徐天祥唯一的退路也被葉芸堵死,他氣急敗壞地瞪著葉芸,但是葉芸不怕他,一雙放著冷光的眼睛直勾勾地盯著他。
“徐主任,不敢讓人搜身?”
“你!”
徐天祥猛然抬起手,刹那間旁人的目光紛紛砸到了他身上。
當著這麽多人的麵,他也不能打葉芸,如果這一巴掌落下去的話,那他就坐實這個惱羞成怒的罪名了。
葉芸微抬下巴,不卑不亢地盯著麵前氣急敗壞的徐天祥。
“徐主任。”
就在這時,劉校長有點壓沉的嗓音也跟著響起。
徐天祥的身體猛地一僵,朝劉校長賠笑道:“校長,我是進去看看有沒有憑證,就是說萬一,萬一當時她把憑證給我了,但是我沒有發現,豈不是就冤枉她了?”
葉芸頓時一嗤,感覺像是聽到了天大的笑話。
譚父也是饒有興味地看了徐天祥一眼,冷哼道:“你現在知道有可能冤枉葉小同誌了?”
徐天祥也不敢回懟,現在就想找個機會進辦公室實行脫身之法。
但葉芸就擋在他跟前。
劉校長沉沉目光看向葉芸,道:“小同誌,這件事情你怎麽看?”
她?
葉芸笑了笑,“校長,我並非要咬著徐主任不放,隻是徐主任這事辦的不道德,我早前就說過我可以給你們寫保證書,我也沒有想過把事情鬧大,但徐主任明顯是想趕盡殺絕,我是沒辦法了,今兒要是不搜身的話,我怕我永遠洗不清這個髒點!”

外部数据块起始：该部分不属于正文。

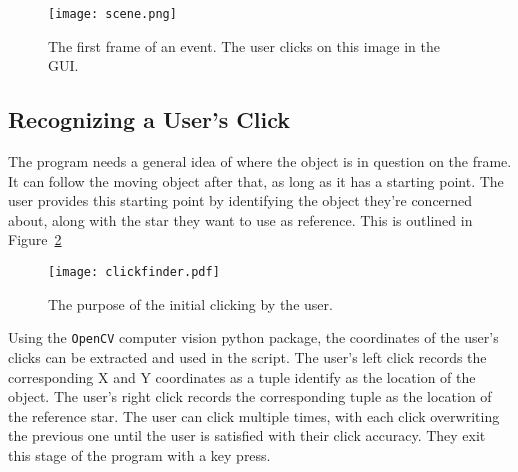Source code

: \begin{figure}[ht!]
	\centering
	\texttt{[image: scene.png]}
	\caption{The first frame of an event. The user clicks on this image in the GUI.}
	\label{fig:scene}
\end{figure}

\subsection{Recognizing a User's Click}

The program needs a general idea of where the object is in question on the frame. It can follow the moving object after that, as long as it has a starting point. The user provides this starting point by identifying the object they're concerned about, along with the star they want to use as reference. This is outlined in Figure~\ref{fig:clickfinder}

\begin{figure}[h!]
	\centering
	\texttt{[image: clickfinder.pdf]}
	\caption{The purpose of the initial clicking by the user.}
	\label{fig:clickfinder}
\end{figure}

Using the \texttt{OpenCV} computer vision python package, the coordinates of the user's clicks can be extracted and used in the script. The user's left click records the corresponding X and Y coordinates as a tuple identify as the location of the object. The user's right click records the corresponding tuple as the location of the reference star. The user can click multiple times, with each click overwriting the previous one until the user is satisfied with their click accuracy. They exit this stage of the program with a key press.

劉校長沉思,點頭道:“嗯,別擔心,我能理解你的行為。”
徐天祥聞言連忙看向葉芸,厲了臉色道:“葉芸!你可要注意了,要是搜身的話,我一個大男人沒有問題,你可是個女人家!這要是有什麽流言蜚語傳出去,你跟你男人也不好交代!”
“同樣都是清白,我怕啥?”
葉芸表現的毫不在意,淡定道:“再說了,如果是給我搜身,那肯定是女人來,我隻是想證明自己的清白,會有什麽流言蜚語呢?”